Well, yea that’s what I’m leaning towards. The laws of physics themselves need not govern the machine (Turing or otherwise), they are effects we observe, us being other effects. The laws of physics and the observers both are part of the output.
Like playing an online roleplaying game and inferring what the program can actually do or what resources it takes, when all you can access is “how high can my character jump” and other in-game rules. The rules regarding the jumping, and any limits the program chose to confer to the jumping behavior are not indicative of the resource requirements and efficiency of the underlying system. Is calculating the jumping easy or hard for the computer? How would you know as a character? The output, again, is a bad judge, take this example:
Imagine using an old Intel 386 system which you rigged into running the latest FPS shooter. It may only output one frame every few hours, but as a sentient character inside that game you wouldn’t notice. Things would be “smooth” for you because the rules would be unchanged from your point of view.

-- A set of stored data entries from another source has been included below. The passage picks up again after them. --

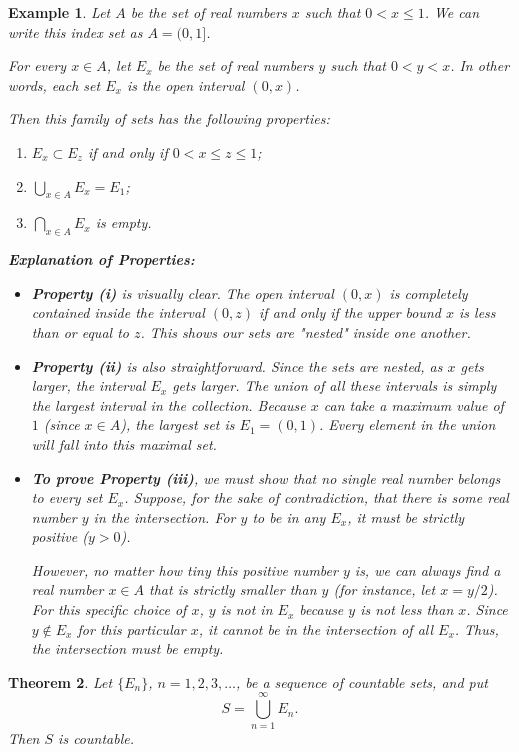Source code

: \documentclass{article}
\theoremstyle{mythm}
\newtheorem{theorem}{Theorem}[section]
\newtheorem{example}[theorem]{Example}
\begin{document}
\begin{example}
Let $A$ be the set of real numbers $x$ such that $0 < x \le 1$. We can write this index set as $A = (0, 1]$. 

For every $x \in A$, let $E_x$ be the set of real numbers $y$ such that $0 < y < x$. In other words, each set $E_x$ is the open interval $(0, x)$. 

Then this family of sets has the following properties:
\begin{enumerate}[label=(\roman*)]
    \item $E_x \subset E_z$ if and only if $0 < x \le z \le 1$;
    \item $\displaystyle\bigcup_{x \in A} E_x = E_1$;
    \item $\displaystyle\bigcap_{x \in A} E_x$ is empty.
\end{enumerate}

\textbf{Explanation of Properties:}
\begin{itemize}
    \item \textbf{Property (i)} is visually clear. The open interval $(0, x)$ is completely contained inside the interval $(0, z)$ if and only if the upper bound $x$ is less than or equal to $z$. This shows our sets are "nested" inside one another.
    
    \item \textbf{Property (ii)} is also straightforward. Since the sets are nested, as $x$ gets larger, the interval $E_x$ gets larger. The union of all these intervals is simply the largest interval in the collection. Because $x$ can take a maximum value of $1$ (since $x \in A$), the largest set is $E_1 = (0, 1)$. Every element in the union will fall into this maximal set.
    
    \item \textbf{To prove Property (iii)}, we must show that no single real number belongs to \textit{every} set $E_x$. Suppose, for the sake of contradiction, that there is some real number $y$ in the intersection. For $y$ to be in any $E_x$, it must be strictly positive ($y > 0$). 
    
    However, no matter how tiny this positive number $y$ is, we can always find a real number $x \in A$ that is strictly smaller than $y$ (for instance, let $x = y/2$). For this specific choice of $x$, $y$ is not in $E_x$ because $y$ is not less than $x$. Since $y \notin E_x$ for this particular $x$, it cannot be in the intersection of \textit{all} $E_x$. Thus, the intersection must be empty.
\end{itemize}
\end{example}
\begin{theorem}
Let $\{E_n\}$, $n = 1, 2, 3, \dots$, be a sequence of countable sets, and put
\[
S = \bigcup_{n=1}^\infty E_n.
\]
Then $S$ is countable.
\end{theorem}
\end{document}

We can only say that given our knowledge of the laws of physics, the TM running the universe doesn’t output anything which seems like an efficient NP-problem solver, whether the program contains one, or the correct hardware abstraction running it uses one, is anyone’s guess. (The “contains one” probably isn’t anyone’s guess because of Occam’s Razor considerations.)
If this is all confused (it may well be, was mostly a stray thought), I’d appreciate a refutation.
If I understand correctly you’re saying that what is efficiently computable within a universe is not necessarily the same as what is efficiently computable on a computer simulating that universe. That is a good point.
Exactly. Thanks for succinctly expressing my point better than I could.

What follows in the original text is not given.